(Collected data)
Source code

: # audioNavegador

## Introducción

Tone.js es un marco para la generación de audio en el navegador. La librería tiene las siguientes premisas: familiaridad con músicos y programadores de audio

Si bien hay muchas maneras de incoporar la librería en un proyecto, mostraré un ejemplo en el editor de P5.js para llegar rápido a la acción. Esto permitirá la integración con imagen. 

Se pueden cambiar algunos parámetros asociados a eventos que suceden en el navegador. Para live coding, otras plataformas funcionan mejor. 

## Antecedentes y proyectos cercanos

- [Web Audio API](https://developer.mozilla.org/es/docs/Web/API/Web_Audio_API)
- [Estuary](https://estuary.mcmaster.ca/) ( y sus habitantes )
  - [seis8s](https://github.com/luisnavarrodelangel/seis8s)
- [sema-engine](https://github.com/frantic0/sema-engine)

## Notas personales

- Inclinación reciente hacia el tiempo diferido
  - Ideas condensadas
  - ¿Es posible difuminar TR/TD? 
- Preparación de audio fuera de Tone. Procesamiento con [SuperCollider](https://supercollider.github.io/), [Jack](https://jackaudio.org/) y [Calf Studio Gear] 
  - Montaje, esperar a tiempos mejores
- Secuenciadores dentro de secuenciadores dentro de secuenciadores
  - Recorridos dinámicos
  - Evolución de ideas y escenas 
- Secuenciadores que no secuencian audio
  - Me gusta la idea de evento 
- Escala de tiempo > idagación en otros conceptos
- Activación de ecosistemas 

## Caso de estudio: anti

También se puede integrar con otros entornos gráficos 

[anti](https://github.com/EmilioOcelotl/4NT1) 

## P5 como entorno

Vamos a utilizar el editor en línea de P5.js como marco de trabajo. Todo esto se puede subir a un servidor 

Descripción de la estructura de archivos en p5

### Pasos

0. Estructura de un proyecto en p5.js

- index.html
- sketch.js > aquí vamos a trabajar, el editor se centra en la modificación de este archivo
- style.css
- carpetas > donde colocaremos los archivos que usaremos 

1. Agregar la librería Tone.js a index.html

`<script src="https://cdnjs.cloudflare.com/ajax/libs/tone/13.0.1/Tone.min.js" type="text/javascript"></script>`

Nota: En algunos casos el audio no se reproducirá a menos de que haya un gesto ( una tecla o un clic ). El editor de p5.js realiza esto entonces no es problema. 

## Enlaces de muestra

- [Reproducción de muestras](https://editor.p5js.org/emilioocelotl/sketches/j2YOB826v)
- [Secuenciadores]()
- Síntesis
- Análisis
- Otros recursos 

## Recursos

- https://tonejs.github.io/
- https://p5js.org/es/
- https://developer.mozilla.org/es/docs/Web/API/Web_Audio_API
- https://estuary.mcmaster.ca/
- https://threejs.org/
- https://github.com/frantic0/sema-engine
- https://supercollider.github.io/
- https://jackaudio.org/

● What you will do: Your answer must consist solely of the lines above between the line holding "1. Agregar la librería Tone.js a index.html" and the line holding "Nota: En algunos", inclusive, copied exactly.

● Response area:
1. Agregar la librería Tone.js a index.html

`<script src="https://cdnjs.cloudflare.com/ajax/libs/tone/13.0.1/Tone.min.js" type="text/javascript"></script>`

Nota: En algunos casos el audio no se reproducirá a menos de que haya un gesto ( una tecla o un clic ). El editor de p5.js realiza esto entonces no es problema. 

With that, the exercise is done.